DATA SUPPLIED
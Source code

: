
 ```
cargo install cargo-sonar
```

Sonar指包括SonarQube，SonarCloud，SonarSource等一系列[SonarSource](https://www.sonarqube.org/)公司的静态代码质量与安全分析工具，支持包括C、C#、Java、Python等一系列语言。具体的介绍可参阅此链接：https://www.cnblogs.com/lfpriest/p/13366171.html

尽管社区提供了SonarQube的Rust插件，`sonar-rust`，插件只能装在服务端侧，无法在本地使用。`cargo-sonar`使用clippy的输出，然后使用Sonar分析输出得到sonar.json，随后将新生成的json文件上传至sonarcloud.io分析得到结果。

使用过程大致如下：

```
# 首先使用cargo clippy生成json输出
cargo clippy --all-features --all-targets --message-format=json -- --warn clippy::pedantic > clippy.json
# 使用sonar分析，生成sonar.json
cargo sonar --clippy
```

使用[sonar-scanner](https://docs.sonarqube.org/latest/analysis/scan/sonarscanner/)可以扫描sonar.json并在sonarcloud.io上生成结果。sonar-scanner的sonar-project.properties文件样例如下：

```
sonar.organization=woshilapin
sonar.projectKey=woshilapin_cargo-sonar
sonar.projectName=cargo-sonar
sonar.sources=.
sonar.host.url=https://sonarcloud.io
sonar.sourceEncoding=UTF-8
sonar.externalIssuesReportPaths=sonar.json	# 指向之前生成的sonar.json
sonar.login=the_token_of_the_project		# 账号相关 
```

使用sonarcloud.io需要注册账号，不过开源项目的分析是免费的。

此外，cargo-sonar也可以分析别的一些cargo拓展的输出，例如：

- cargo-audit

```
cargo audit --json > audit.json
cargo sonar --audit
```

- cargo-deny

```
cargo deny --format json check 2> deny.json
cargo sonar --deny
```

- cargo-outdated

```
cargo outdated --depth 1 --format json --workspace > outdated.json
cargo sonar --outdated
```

HOW TO COMPLETE THIS TASK
Within the records, the lines containing the string "audit" are to be counted and their number given without comment.

ANSWER SPACE
3